宮中沒有不透風的牆,皇帝去慈寧宮的消息自然也傳到壽康宮。

鄭太後的病情又加重了。

福泉小心翼翼地道:“說是從黃昏時便目眩不止,原本還能紮掙着用兩口膳的,這會子卻連床都下不來……”

心裏也埋怨鄭太後這戲碼演得拙劣,都說病去如抽絲,哪有像她老人家這樣的?若真那麽急,不該連夜去請太醫麽,怎麽先跑到陛下這兒呢?

壽康宮可還先住着一位沒出閣的鄭姑娘呢。

可誰叫鄭太後名義上是陛下養母,又是自小帶大的,連玉牒上都記了名,其實就跟生母差不多,陛下不能不顧念一個孝字。
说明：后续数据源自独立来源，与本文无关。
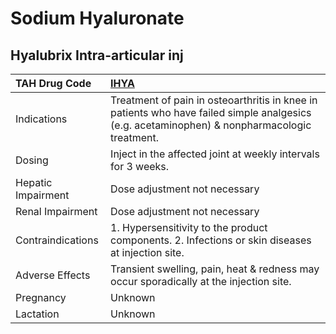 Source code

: # Sodium Hyaluronate

## Hyalubrix Intra-articular inj

| TAH Drug Code      | [IHYA](https://www.tahsda.org.tw/drugs/hissearch.php?drug_code=IHYA)                                                                         |
|:-------------------|:---------------------------------------------------------------------------------------------------------------------------------------------|
| Indications        | Treatment of pain in osteoarthritis in knee in patients who have failed simple analgesics (e.g. acetaminophen) & nonpharmacologic treatment. |
| Dosing             | Inject in the affected joint at weekly intervals for 3 weeks.                                                                                |
| Hepatic Impairment | Dose adjustment not necessary                                                                                                                |
| Renal Impairment   | Dose adjustment not necessary                                                                                                                |
| Contraindications  | 1. Hypersensitivity to the product components. 2. Infections or skin diseases at injection site.                                             |
| Adverse Effects    | Transient swelling, pain, heat & redness may occur sporadically at the injection site.                                                       |
| Pregnancy          | Unknown                                                                                                                                      |
| Lactation          | Unknown                                                                                                                                      |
福泉陪笑道:“您還是去瞧瞧吧,或許太後她老人家心懷開朗,一見您便好起來了。”

陸鳴镝面無波瀾,“傳朕口谕,将太醫院最好的聖手調去侍奉,若實在危險,朕再去不遲。”

福泉只好答應着,陛下此舉也算全了鄭太後顏面,回回如此,得寸進尺,陛下哪還剩得耐心。

況且,自從陛下登基以來,已接連提拔了幾位鄭氏官員,雖不至于同郭家分庭抗禮,比先前可風光多了——再說,郭家可是實打實用軍功換來的爵位,鄭家有什麽?全仗着裙帶關系混到現在,若鄭太後還不知足,那簡直是往陛下心口戳刀子。
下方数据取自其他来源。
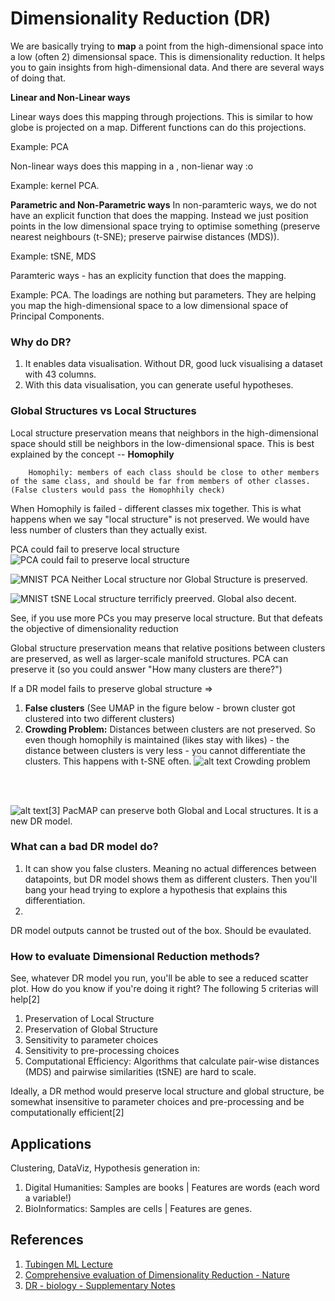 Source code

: # Dimensionality Reduction (DR)

We are basically trying to **map** a point from the high-dimensional space into a low (often 2) dimensionsal space. This is dimensionality reduction. It helps you to gain insights from high-dimensional data. And there are several ways of doing that.

**Linear and Non-Linear ways**

Linear ways does this mapping through projections. This is similar to how globe is projected on a map. Different functions can do this projections.

Example: PCA

Non-linear ways does this mapping in a , non-lienar way :o 

Example: kernel PCA.

**Parametric and Non-Parametric ways**
In non-paramteric ways, we do not have an explicit function that does the mapping. Instead we just position points in the low dimensional space trying to optimise something (preserve nearest neighbours (t-SNE); preserve pairwise distances (MDS)).

Example: tSNE, MDS

Paramteric ways - has an explicity function that does the mapping.

Example: PCA. The loadings are nothing but parameters. They are helping you map the high-dimensional space to a low dimensional space of Principal Components.


### Why do DR?
1. It enables data visualisation. Without DR, good luck visualising a dataset with 43 columns.
2. With this data visualisation, you can generate useful hypotheses.

### Global Structures vs Local Structures

Local structure preservation means that neighbors in the high-dimensional space should still be neighbors in the low-dimensional space. This is best explained by the concept -- **Homophily**

        Homophily: members of each class should be close to other members of the same class, and should be far from members of other classes. (False clusters would pass the Homophhily check)

When Homophily is failed - different classes mix together. This is what happens when we say "local structure" is not preserved. We would have less number of clusters than they actually exist.

PCA could fail to preserve local structure
![PCA could fail to preserve local structure](PCA/pca_localstructure.jpeg)

![MNIST PCA](Papers/mnist_pca.png)
Neither Local structure nor Global Structure is preserved.

![MNIST tSNE](Papers/mnist_tSNE.png)
Local structure terrificly preerved. Global also decent.

See, if you use more PCs you may preserve local structure. But that defeats the objective of dimensionality reduction

Global structure preservation means that relative positions between clusters are preserved, as well as larger-scale manifold structures. PCA can preserve it (so you could answer "How many clusters are there?")

If a DR model fails to preserve global structure =>
1. **False clusters** (See UMAP in the figure below - brown cluster got clustered into two different clusters)
2. **Crowding Problem:** Distances between clusters are not preserved. So even though homophily is maintained (likes stay with likes) - the distance between clusters is very less - you cannot differentiate the clusters. This happens with t-SNE often.
![alt text](Papers/crowding_problem.png)
Crowding problem
<br>
<br>

![alt text](Papers/global_local_structures.png)[3]
PacMAP can preserve both Global and Local structures. It is a new DR model. 

### What can a bad DR model do?
1. It can show you false clusters. Meaning no actual differences between datapoints, but DR model shows them as different clusters. Then you'll bang your head trying to explore a hypothesis that explains this differentiation.
2. 

DR model outputs cannot be trusted out of the box. Should be evaulated.

### How to evaluate Dimensional Reduction methods?

See, whatever DR model you run, you'll be able to see a reduced scatter plot. How do you know if you're doing it right? The following 5 criterias will help[2]

1. Preservation of Local Structure
2. Preservation of Global Structure
3. Sensitivity to parameter choices
4. Sensitivity to pre-processing choices
5. Computational Efficiency: Algorithms that calculate pair-wise distances (MDS) and pairwise similarities (tSNE) are hard to scale.

Ideally, a DR method would preserve local structure and global structure, be somewhat insensitive to parameter choices and pre-processing and be computationally efficient[2]


## Applications

Clustering, DataViz, Hypothesis generation in: 
1. Digital Humanities: Samples are books | Features are words (each word a variable!)
3. BioInformatics: Samples are cells | Features are genes.

## References

1. [Tubingen ML Lecture](https://www.youtube.com/watch?v=MnRskV3NY1k)
2. [Comprehensive evaluation of Dimensionality Reduction - Nature](https://www.nature.com/articles/s42003-022-03628-x)
3. [DR - biology - Supplementary Notes](https://static-content.springer.com/esm/art%3A10.1038%2Fs42003-022-03628-x/MediaObjects/42003_2022_3628_MOESM1_ESM.pdf)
陸鳴镝卻不禁想起江都王府那樁舊案,有個乳母,本是侍奉鄭太後多年,後來不知怎的被打發出去,偶然又卷入官司,陸鳴镝本想将她撈出來,哪知鄭太後卻一改往日溫柔慈和,力圖嚴懲,那乳母臨死前卻告訴他一樁秘辛,道是昔年鄭妃府上那個侍婢并非生産當日血崩,而是過了三天才死的。

其中蹊跷,着實值得推敲。

只是時隔多年,人證物證俱已湮滅,陸鳴镝縱使心有疑慮,也不能就此認定乃鄭太後所為,何況,鄭太後對他也着實不錯,從未露出一點壞形兒,若真是那乳母刻意栽贓,那自己反倒成了不孝之人。
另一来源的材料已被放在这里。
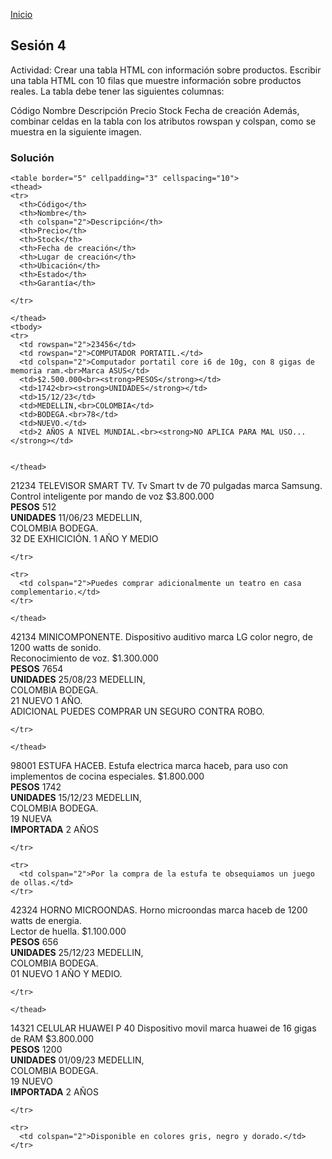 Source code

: <!-- No borrar o modificar -->
[Inicio](./index.md)

## Sesión 4


Actividad: Crear una tabla HTML con información sobre productos.
Escribir una tabla HTML con 10 filas que muestre información sobre productos reales. La tabla debe tener las siguientes columnas:

Código
Nombre
Descripción
Precio
Stock
Fecha de creación
Además, combinar celdas en la tabla con los atributos rowspan y colspan, como se muestra en la siguiente imagen.

### Solución

    <table border="5" cellpadding="3" cellspacing="10">
    <thead>
    <tr>
      <th>Código</th>
      <th>Nombre</th>
      <th colspan="2">Descripción</th>
      <th>Precio</th>
      <th>Stock</th>
      <th>Fecha de creación</th>
      <th>Lugar de creación</th>
      <th>Ubicación</th>
      <th>Estado</th>
      <th>Garantía</th>

    </tr>

    </thead>
    <tbody>
    <tr>
      <td rowspan="2">23456</td>
      <td rowspan="2">COMPUTADOR PORTATIL.</td>
      <td colspan="2">Computador portatil core i6 de 10g, con 8 gigas de memoria ram.<br>Marca ASUS</td>
      <td>$2.500.000<br><strong>PESOS</strong></td>
      <td>1742<br><strong>UNIDADES</strong></td>
      <td>15/12/23</td>
      <td>MEDELLIN,<br>COLOMBIA</td>
      <td>BODEGA.<br>78</td>
      <td>NUEVO.</td>
      <td>2 AÑOS A NIVEL MUNDIAL.<br><strong>NO APLICA PARA MAL USO...</strong></td>


    </thead>
  <tbody>
    <tr>
      <td rowspan="2">21234</td>
      <td rowspan="2">TELEVISOR SMART TV.</td>
      <td colspan="2">Tv Smart tv de 70 pulgadas marca Samsung.<br>Control inteligente por mando de voz</td>
      <td rowspan="2">$3.800.000<br><strong>PESOS</strong></td>
      <td rowspan="2">512<br><strong>UNIDADES</strong></td>
      <td rowspan="2">11/06/23</td>
      <td rowspan="2">MEDELLIN,<br>COLOMBIA</td>
      <td rowspan="2">BODEGA.<br>32</td>
      <td rowspan="2">DE EXHICICIÓN.</td>
      <td rowspan="2">1 AÑO Y MEDIO</td>

    </tr>

    <tr>
      <td colspan="2">Puedes comprar adicionalmente un teatro en casa complementario.</td>
    </tr>

    </thead>
  <tbody>
    <tr>
      <td rowspan="2">42134</td>
      <td rowspan="2">MINICOMPONENTE.</td>
      <td colspan="2">Dispositivo auditivo marca LG color negro, de 1200 watts de sonido.<br>Reconocimiento de voz.</td>
      <td>$1.300.000<br><strong>PESOS</strong></td>
      <td>7654<br><strong>UNIDADES</strong></td>
      <td>25/08/23</td>
      <td>MEDELLIN,<br>COLOMBIA</td>
      <td>BODEGA.<br>21</td>
      <td>NUEVO</td>
      <td>1 AÑO.<br>ADICIONAL PUEDES COMPRAR UN SEGURO CONTRA ROBO.</td>

    </tr>

    </thead>
  <tbody>
    <tr>
      <td rowspan="2">98001</td>
      <td rowspan="2">ESTUFA HACEB.</td>
      <td colspan="2">Estufa electrica marca haceb, para uso con implementos de cocina especiales.</td>
      <td rowspan="2">$1.800.000<br><strong>PESOS</strong></td>
      <td rowspan="2">1742<br><strong>UNIDADES</strong></td>
      <td rowspan="2">15/12/23</td>
      <td rowspan="2">MEDELLIN,<br>COLOMBIA</td>
      <td rowspan="2">BODEGA.<br>19</td>
      <td rowspan="2">NUEVA<br><strong>IMPORTADA</strong></td>
      <td rowspan="2">2 AÑOS</td>

    </tr>

    <tr>
      <td colspan="2">Por la compra de la estufa te obsequiamos un juego de ollas.</td>
    </tr>

  </tbody>
    
</thead>
  <tbody>
    <tr>
      <td rowspan="2">42324</td>
      <td rowspan="2">HORNO MICROONDAS.</td>
      <td colspan="2">Horno microondas marca haceb de 1200 watts de energia.<br>Lector de huella.</td>
      <td>$1.100.000<br><strong>PESOS</strong></td>
      <td>656<br><strong>UNIDADES</strong></td>
      <td>25/12/23</td>
      <td>MEDELLIN,<br>COLOMBIA</td>
      <td>BODEGA.<br>01</td>
      <td>NUEVO</td>
      <td>1 AÑO Y MEDIO.</td>

    </tr>

    </thead>
  <tbody>
    <tr>
      <td rowspan="2">14321</td>
      <td rowspan="2">CELULAR HUAWEI P 40</td>
      <td colspan="2">Dispositivo movil marca huawei de 16 gigas de RAM</td>
      <td rowspan="2">$3.800.000<br><strong>PESOS</strong></td>
      <td rowspan="2">1200<br><strong>UNIDADES</strong></td>
      <td rowspan="2">01/09/23</td>
      <td rowspan="2">MEDELLIN,<br>COLOMBIA</td>
      <td rowspan="2">BODEGA.<br>19</td>
      <td rowspan="2">NUEVO<br><strong>IMPORTADA</strong></td>
      <td rowspan="2">2 AÑOS</td>

    </tr>

    <tr>
      <td colspan="2">Disponible en colores gris, negro y dorado.</td>
    </tr>

  </tbody>
</table>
但也正因如此,陸鳴镝多少有些芥蒂,對于鄭家舉薦的人也多少有些不快。

福泉從他會走路時就跟着他,對這位小主子的處境自然深表同情,自幼失恃,對于宮裏的孩子不知多少折磨,跌跌撞撞走到現在,也該有個作伴的人了。

福泉推心置腹道:“陛下,不管怎說,這皇後之位早晚得立的,您若不中意鄭小姐,那就從其他士族裏頭挑一個可心的便是,也趁早絕了太後的念頭。”

想了想,“其實太後娘娘的眼光也不錯,鄭姑娘品格端方,溫婉賢良,的确是上佳人選。”

陸鳴镝哂道:“朕是娶妻,又非招女夫子,枕席之間還得聽人念叨麽?”

且他與鄭流雲雖沒見過幾次,聽宮裏人講起,已知這女子多麽有板有眼,完美得像個假人,又唯太後之命是從。縱使扶她坐上後位,也不過一個木偶傀儡。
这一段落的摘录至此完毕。